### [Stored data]
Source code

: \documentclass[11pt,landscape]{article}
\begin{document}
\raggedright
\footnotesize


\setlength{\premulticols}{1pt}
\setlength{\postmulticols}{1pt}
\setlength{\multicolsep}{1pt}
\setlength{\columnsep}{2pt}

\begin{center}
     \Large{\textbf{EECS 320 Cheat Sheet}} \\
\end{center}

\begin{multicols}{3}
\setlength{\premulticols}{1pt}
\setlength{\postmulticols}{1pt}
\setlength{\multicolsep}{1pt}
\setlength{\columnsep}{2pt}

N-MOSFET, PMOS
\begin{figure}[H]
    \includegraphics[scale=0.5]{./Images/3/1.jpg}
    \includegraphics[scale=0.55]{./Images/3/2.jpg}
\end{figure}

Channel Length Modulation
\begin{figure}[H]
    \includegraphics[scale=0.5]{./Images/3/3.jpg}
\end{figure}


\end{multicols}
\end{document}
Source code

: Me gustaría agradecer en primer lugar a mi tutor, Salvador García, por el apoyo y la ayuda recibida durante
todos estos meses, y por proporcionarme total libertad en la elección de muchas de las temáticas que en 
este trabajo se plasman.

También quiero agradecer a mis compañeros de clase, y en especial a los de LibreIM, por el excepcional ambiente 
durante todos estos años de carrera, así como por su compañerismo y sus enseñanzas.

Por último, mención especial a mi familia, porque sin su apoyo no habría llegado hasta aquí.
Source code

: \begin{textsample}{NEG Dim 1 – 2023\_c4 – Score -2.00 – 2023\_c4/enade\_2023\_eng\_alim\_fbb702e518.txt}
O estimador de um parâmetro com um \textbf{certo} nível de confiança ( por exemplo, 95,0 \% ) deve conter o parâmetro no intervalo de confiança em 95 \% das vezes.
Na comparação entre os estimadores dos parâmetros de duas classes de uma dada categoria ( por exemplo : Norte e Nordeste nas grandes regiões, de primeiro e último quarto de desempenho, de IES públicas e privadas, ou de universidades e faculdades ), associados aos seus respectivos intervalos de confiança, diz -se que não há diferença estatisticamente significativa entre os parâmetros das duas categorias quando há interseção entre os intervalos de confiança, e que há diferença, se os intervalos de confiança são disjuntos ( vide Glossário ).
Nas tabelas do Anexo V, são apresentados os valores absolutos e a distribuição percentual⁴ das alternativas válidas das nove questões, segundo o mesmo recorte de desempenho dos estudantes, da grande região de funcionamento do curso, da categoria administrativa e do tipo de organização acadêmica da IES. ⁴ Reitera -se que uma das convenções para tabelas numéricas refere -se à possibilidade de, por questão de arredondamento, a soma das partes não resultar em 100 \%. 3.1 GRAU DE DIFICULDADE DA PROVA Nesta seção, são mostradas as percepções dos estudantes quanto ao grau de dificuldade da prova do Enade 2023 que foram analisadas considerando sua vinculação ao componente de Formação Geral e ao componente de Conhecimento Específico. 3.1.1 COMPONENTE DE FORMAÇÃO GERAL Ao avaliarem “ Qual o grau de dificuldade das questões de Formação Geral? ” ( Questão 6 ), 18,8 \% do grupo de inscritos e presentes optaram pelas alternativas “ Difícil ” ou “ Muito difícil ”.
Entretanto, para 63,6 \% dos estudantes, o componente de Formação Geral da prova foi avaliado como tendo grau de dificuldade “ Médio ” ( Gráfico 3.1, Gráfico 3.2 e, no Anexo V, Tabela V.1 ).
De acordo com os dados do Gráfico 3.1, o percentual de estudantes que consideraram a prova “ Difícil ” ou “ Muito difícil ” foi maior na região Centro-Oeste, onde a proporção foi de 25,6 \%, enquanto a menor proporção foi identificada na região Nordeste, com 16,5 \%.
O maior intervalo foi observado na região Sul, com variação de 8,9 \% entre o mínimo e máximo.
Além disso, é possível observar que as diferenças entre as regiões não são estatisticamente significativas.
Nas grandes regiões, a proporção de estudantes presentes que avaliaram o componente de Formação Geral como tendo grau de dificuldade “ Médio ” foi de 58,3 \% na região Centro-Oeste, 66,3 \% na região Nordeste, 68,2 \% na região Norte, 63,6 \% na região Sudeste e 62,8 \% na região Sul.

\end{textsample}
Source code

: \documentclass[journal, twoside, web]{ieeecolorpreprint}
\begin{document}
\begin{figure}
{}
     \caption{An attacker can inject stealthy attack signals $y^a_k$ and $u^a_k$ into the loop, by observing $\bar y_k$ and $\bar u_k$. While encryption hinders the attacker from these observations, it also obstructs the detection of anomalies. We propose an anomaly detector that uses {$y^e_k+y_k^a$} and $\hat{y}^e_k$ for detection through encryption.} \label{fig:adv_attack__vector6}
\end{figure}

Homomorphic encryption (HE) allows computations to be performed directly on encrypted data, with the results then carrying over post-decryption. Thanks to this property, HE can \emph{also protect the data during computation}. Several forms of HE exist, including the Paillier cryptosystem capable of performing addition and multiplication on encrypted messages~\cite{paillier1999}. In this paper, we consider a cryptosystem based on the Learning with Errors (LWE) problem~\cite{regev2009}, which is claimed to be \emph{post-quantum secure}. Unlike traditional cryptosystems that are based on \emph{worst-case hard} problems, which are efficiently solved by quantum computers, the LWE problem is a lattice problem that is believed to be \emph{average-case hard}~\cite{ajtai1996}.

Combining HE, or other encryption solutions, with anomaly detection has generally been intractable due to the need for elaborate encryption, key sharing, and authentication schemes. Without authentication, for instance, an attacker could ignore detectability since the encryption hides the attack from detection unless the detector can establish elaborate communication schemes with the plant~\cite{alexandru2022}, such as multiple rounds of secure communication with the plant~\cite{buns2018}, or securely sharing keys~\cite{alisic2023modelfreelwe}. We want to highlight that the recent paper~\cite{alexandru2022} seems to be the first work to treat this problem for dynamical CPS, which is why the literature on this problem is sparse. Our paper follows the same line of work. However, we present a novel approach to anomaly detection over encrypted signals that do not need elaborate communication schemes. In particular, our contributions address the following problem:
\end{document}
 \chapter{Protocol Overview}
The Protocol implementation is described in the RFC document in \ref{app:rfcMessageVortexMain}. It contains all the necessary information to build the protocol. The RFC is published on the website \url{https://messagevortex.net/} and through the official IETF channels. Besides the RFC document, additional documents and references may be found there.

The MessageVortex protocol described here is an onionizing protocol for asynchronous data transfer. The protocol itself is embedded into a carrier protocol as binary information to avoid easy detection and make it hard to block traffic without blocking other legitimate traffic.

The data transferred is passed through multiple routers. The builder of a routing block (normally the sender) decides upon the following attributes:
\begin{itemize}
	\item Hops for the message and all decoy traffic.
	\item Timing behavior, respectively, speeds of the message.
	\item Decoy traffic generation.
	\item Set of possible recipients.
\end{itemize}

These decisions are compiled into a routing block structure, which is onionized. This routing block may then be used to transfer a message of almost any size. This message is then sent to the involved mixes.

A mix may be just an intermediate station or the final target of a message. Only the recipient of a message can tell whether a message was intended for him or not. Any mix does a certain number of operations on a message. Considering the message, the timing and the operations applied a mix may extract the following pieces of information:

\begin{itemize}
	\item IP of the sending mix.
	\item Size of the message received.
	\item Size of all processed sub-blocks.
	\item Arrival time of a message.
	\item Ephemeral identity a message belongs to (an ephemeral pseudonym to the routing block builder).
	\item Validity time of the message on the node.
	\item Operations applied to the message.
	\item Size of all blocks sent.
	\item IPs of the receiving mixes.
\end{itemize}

### [Task]
Copy every line of the entries in which "builder" can be found.

### [Solved exercise]
The data transferred is passed through multiple routers. The builder of a routing block (normally the sender) decides upon the following attributes:
	\item Ephemeral identity a message belongs to (an ephemeral pseudonym to the routing block builder).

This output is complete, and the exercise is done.